Dataset items:
Start of Block
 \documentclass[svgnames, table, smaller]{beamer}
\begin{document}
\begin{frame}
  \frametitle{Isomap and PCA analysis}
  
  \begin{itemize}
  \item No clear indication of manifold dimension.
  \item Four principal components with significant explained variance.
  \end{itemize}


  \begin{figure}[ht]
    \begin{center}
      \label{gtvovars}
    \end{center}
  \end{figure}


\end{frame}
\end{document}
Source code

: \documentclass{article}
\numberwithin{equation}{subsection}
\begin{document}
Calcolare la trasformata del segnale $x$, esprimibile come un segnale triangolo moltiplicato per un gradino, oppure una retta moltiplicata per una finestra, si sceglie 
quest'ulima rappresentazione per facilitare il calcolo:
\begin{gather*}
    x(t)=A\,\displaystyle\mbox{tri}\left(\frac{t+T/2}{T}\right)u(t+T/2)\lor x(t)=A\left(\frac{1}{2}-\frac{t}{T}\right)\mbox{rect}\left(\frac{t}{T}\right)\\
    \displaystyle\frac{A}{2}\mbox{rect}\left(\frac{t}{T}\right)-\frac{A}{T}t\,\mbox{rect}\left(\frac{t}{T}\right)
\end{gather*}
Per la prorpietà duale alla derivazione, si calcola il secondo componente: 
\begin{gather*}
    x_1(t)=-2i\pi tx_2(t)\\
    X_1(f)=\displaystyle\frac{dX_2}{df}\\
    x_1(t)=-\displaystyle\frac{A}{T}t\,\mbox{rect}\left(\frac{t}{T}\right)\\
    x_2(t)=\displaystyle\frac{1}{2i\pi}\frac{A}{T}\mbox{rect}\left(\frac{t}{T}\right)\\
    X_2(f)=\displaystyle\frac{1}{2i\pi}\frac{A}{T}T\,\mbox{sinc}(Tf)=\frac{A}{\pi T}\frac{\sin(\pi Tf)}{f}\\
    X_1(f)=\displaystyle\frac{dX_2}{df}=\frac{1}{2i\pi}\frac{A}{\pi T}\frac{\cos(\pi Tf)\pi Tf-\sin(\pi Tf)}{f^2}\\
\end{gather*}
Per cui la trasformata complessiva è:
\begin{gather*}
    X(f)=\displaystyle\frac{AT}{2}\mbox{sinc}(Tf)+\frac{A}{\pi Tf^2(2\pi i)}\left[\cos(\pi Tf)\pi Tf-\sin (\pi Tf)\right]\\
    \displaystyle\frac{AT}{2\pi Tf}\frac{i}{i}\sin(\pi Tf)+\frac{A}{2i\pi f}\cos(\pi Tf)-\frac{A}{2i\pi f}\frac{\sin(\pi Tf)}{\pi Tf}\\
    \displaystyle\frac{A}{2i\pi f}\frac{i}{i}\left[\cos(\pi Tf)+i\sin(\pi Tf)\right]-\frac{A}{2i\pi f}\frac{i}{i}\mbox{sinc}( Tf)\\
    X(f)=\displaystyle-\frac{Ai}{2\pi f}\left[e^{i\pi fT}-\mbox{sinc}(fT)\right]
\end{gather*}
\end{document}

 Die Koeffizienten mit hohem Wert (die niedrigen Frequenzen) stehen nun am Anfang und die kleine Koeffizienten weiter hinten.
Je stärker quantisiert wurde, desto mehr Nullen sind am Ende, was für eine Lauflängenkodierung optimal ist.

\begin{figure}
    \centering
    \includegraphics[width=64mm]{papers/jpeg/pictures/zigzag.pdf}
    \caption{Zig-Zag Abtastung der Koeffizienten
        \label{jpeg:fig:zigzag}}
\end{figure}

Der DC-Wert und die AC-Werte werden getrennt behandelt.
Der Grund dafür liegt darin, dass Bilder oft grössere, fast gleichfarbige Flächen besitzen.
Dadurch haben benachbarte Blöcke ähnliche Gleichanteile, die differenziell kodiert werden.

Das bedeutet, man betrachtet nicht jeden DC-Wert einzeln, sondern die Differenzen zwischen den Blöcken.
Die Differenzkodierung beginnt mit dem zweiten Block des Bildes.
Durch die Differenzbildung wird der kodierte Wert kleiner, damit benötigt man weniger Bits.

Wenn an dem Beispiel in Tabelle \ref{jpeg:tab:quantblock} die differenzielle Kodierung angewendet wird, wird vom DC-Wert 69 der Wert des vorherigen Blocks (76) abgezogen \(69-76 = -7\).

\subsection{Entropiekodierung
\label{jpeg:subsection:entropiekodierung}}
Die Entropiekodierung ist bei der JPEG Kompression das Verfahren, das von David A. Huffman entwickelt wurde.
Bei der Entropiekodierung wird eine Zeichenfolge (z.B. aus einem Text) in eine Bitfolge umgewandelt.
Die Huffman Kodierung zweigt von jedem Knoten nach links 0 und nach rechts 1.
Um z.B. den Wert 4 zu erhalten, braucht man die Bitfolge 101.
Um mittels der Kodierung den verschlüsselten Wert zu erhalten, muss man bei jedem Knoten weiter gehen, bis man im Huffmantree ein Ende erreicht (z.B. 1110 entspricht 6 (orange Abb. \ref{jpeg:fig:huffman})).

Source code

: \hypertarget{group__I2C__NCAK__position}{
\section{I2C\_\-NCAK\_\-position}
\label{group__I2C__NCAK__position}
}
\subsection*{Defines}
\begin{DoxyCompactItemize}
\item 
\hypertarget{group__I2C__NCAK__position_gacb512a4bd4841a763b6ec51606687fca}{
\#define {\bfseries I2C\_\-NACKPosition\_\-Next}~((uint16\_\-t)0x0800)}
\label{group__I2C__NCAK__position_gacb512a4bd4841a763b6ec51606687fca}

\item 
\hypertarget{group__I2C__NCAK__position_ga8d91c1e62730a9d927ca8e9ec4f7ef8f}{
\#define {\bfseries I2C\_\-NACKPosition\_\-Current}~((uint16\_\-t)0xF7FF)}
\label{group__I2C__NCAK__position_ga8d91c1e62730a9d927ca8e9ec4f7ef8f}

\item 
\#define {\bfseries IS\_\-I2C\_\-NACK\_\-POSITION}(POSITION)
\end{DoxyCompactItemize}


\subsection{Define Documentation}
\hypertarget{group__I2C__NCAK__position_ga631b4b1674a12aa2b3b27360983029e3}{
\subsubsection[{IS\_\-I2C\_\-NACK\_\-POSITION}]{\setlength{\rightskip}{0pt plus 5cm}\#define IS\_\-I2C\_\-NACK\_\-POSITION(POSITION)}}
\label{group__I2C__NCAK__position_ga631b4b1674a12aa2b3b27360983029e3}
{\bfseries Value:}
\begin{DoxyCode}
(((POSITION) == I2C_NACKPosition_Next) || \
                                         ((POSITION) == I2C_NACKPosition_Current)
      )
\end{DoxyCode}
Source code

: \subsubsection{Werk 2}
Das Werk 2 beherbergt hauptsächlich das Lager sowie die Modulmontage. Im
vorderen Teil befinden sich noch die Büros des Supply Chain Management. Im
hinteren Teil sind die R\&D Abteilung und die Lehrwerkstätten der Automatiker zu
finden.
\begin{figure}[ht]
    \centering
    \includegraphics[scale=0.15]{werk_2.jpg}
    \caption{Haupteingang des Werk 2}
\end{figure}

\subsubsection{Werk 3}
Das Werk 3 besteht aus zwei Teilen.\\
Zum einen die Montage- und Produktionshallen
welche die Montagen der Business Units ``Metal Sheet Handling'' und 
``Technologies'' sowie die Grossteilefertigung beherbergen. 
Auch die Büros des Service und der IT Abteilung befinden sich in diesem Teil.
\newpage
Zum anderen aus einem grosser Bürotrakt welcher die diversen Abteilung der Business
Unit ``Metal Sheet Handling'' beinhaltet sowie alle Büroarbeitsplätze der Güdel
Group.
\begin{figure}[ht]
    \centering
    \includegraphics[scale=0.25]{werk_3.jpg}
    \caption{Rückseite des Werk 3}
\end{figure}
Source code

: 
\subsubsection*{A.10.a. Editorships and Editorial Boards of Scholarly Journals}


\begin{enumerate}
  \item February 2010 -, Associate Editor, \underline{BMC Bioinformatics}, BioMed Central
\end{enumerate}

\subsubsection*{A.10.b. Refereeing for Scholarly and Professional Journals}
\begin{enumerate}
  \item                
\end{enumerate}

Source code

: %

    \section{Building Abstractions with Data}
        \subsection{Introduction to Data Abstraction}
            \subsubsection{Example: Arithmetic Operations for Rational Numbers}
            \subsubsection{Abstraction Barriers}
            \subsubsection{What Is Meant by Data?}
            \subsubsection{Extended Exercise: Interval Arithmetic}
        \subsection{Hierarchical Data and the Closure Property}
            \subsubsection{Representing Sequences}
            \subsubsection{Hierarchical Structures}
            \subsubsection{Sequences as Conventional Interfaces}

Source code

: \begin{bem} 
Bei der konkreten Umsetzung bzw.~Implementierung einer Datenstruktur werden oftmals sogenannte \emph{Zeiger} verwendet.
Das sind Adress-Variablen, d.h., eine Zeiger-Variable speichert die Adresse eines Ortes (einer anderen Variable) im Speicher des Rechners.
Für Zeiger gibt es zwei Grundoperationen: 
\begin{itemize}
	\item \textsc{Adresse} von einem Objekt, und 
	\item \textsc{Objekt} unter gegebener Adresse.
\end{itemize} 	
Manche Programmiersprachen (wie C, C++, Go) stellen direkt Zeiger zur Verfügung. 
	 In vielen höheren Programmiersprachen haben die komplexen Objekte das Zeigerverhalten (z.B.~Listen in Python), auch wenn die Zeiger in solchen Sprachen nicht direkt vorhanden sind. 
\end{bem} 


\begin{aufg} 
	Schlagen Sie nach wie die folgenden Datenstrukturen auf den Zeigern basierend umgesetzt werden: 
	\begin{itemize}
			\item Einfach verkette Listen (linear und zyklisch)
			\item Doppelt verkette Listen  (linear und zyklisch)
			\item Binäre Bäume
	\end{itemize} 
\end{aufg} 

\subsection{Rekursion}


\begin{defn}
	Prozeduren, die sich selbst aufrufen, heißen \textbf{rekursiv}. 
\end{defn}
End of Block
◆ **What is needed**: Using the records above, list each line that includes "documentclass".

◆ **Written answer**:
 \documentclass[svgnames, table, smaller]{beamer}
: \documentclass{article}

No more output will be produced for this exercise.